→ **Work instruction**
Each record must be printed again exactly as it appears.

→ **Material supplied**

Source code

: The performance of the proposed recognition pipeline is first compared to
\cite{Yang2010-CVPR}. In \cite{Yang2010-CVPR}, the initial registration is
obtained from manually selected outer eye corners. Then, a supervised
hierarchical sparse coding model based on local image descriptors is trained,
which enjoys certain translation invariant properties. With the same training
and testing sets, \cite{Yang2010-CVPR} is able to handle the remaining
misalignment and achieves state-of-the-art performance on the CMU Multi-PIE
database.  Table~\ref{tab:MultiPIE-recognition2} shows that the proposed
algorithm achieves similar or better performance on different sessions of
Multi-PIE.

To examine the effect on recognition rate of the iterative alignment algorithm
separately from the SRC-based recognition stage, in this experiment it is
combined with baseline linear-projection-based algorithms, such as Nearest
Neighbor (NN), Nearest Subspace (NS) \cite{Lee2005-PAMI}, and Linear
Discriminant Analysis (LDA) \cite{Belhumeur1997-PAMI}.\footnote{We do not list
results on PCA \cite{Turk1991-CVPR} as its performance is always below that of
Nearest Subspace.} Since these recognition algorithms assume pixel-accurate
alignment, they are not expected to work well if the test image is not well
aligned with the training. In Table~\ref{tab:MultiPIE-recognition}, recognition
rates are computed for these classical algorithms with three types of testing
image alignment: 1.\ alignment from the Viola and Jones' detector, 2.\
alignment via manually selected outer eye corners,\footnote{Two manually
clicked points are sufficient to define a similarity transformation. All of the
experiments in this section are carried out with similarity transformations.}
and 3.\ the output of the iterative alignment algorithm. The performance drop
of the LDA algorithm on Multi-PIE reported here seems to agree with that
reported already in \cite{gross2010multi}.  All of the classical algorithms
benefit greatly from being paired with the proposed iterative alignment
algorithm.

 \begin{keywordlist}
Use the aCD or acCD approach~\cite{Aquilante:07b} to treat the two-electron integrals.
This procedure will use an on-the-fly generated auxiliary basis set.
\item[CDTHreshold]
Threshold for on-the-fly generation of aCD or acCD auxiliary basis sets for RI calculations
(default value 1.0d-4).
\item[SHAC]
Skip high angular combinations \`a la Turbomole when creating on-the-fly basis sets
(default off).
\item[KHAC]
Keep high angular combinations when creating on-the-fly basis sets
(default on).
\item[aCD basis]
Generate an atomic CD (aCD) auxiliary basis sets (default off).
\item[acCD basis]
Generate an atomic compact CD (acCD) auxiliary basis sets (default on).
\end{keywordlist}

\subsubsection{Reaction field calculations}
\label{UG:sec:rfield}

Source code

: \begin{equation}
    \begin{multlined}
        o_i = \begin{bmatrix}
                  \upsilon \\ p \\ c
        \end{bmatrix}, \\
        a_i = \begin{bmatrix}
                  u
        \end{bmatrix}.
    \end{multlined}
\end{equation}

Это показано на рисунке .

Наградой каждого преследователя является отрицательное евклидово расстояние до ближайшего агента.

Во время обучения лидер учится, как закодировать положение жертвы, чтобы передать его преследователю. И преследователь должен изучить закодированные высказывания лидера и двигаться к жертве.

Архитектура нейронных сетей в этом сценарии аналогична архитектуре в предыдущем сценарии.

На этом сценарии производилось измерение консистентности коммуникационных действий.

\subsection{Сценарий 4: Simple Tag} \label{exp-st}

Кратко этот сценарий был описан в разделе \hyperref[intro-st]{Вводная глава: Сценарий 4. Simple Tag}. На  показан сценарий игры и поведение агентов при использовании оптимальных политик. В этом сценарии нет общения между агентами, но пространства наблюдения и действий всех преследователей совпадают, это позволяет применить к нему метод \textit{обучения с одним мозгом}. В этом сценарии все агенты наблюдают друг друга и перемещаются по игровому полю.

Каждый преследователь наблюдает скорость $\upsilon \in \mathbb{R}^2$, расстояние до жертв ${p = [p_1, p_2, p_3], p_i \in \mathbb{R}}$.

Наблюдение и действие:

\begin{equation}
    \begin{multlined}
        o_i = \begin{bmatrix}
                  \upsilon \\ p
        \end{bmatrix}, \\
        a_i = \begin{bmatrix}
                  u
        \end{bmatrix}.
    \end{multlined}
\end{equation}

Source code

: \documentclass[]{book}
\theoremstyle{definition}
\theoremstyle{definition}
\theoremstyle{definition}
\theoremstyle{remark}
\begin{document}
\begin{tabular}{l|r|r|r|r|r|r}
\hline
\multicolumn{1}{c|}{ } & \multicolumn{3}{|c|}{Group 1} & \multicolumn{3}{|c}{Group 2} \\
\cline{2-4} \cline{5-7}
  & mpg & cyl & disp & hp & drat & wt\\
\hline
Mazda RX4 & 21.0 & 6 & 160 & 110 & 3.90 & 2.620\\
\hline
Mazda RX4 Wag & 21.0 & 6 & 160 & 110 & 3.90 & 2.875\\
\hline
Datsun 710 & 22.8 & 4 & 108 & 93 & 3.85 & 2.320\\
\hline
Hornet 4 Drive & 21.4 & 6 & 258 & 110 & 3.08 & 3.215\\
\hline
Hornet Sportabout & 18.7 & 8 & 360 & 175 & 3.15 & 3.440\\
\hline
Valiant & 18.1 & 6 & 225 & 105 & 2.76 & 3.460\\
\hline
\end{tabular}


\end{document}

→ **Response to this task**
Source code

: The performance of the proposed recognition pipeline is first compared to
\cite{Yang2010-CVPR}. In \cite{Yang2010-CVPR}, the initial registration is
obtained from manually selected outer eye corners. Then, a supervised
hierarchical sparse coding model based on local image descriptors is trained,
which enjoys certain translation invariant properties. With the same training
and testing sets, \cite{Yang2010-CVPR} is able to handle the remaining
misalignment and achieves state-of-the-art performance on the CMU Multi-PIE
database.  Table~\ref{tab:MultiPIE-recognition2} shows that the proposed
algorithm achieves similar or better performance on different sessions of
Multi-PIE.

To examine the effect on recognition rate of the iterative alignment algorithm
separately from the SRC-based recognition stage, in this experiment it is
combined with baseline linear-projection-based algorithms, such as Nearest
Neighbor (NN), Nearest Subspace (NS) \cite{Lee2005-PAMI}, and Linear
Discriminant Analysis (LDA) \cite{Belhumeur1997-PAMI}.\footnote{We do not list
results on PCA \cite{Turk1991-CVPR} as its performance is always below that of
Nearest Subspace.} Since these recognition algorithms assume pixel-accurate
alignment, they are not expected to work well if the test image is not well
aligned with the training. In Table~\ref{tab:MultiPIE-recognition}, recognition
rates are computed for these classical algorithms with three types of testing
image alignment: 1.\ alignment from the Viola and Jones' detector, 2.\
alignment via manually selected outer eye corners,\footnote{Two manually
clicked points are sufficient to define a similarity transformation. All of the
experiments in this section are carried out with similarity transformations.}
and 3.\ the output of the iterative alignment algorithm. The performance drop
of the LDA algorithm on Multi-PIE reported here seems to agree with that
reported already in \cite{gross2010multi}.  All of the classical algorithms
benefit greatly from being paired with the proposed iterative alignment
algorithm.

 \begin{keywordlist}
Use the aCD or acCD approach~\cite{Aquilante:07b} to treat the two-electron integrals.
This procedure will use an on-the-fly generated auxiliary basis set.
\item[CDTHreshold]
Threshold for on-the-fly generation of aCD or acCD auxiliary basis sets for RI calculations
(default value 1.0d-4).
\item[SHAC]
Skip high angular combinations \`a la Turbomole when creating on-the-fly basis sets
(default off).
\item[KHAC]
Keep high angular combinations when creating on-the-fly basis sets
(default on).
\item[aCD basis]
Generate an atomic CD (aCD) auxiliary basis sets (default off).
\item[acCD basis]
Generate an atomic compact CD (acCD) auxiliary basis sets (default on).
\end{keywordlist}

\subsubsection{Reaction field calculations}
\label{UG:sec:rfield}

Source code

: \begin{equation}
    \begin{multlined}
        o_i = \begin{bmatrix}
                  \upsilon \\ p \\ c
        \end{bmatrix}, \\
        a_i = \begin{bmatrix}
                  u
        \end{bmatrix}.
    \end{multlined}
\end{equation}

Это показано на рисунке .

Наградой каждого преследователя является отрицательное евклидово расстояние до ближайшего агента.

Во время обучения лидер учится, как закодировать положение жертвы, чтобы передать его преследователю. И преследователь должен изучить закодированные высказывания лидера и двигаться к жертве.

Архитектура нейронных сетей в этом сценарии аналогична архитектуре в предыдущем сценарии.

На этом сценарии производилось измерение консистентности коммуникационных действий.

\subsection{Сценарий 4: Simple Tag} \label{exp-st}

Кратко этот сценарий был описан в разделе \hyperref[intro-st]{Вводная глава: Сценарий 4. Simple Tag}. На  показан сценарий игры и поведение агентов при использовании оптимальных политик. В этом сценарии нет общения между агентами, но пространства наблюдения и действий всех преследователей совпадают, это позволяет применить к нему метод \textit{обучения с одним мозгом}. В этом сценарии все агенты наблюдают друг друга и перемещаются по игровому полю.

Каждый преследователь наблюдает скорость $\upsilon \in \mathbb{R}^2$, расстояние до жертв ${p = [p_1, p_2, p_3], p_i \in \mathbb{R}}$.

Наблюдение и действие:

\begin{equation}
    \begin{multlined}
        o_i = \begin{bmatrix}
                  \upsilon \\ p
        \end{bmatrix}, \\
        a_i = \begin{bmatrix}
                  u
        \end{bmatrix}.
    \end{multlined}
\end{equation}

Source code

: \documentclass[]{book}
\theoremstyle{definition}
\theoremstyle{definition}
\theoremstyle{definition}
\theoremstyle{remark}
\begin{document}
\begin{tabular}{l|r|r|r|r|r|r}
\hline
\multicolumn{1}{c|}{ } & \multicolumn{3}{|c|}{Group 1} & \multicolumn{3}{|c}{Group 2} \\
\cline{2-4} \cline{5-7}
  & mpg & cyl & disp & hp & drat & wt\\
\hline
Mazda RX4 & 21.0 & 6 & 160 & 110 & 3.90 & 2.620\\
\hline
Mazda RX4 Wag & 21.0 & 6 & 160 & 110 & 3.90 & 2.875\\
\hline
Datsun 710 & 22.8 & 4 & 108 & 93 & 3.85 & 2.320\\
\hline
Hornet 4 Drive & 21.4 & 6 & 258 & 110 & 3.08 & 3.215\\
\hline
Hornet Sportabout & 18.7 & 8 & 360 & 175 & 3.15 & 3.440\\
\hline
Valiant & 18.1 & 6 & 225 & 105 & 2.76 & 3.460\\
\hline
\end{tabular}


\end{document}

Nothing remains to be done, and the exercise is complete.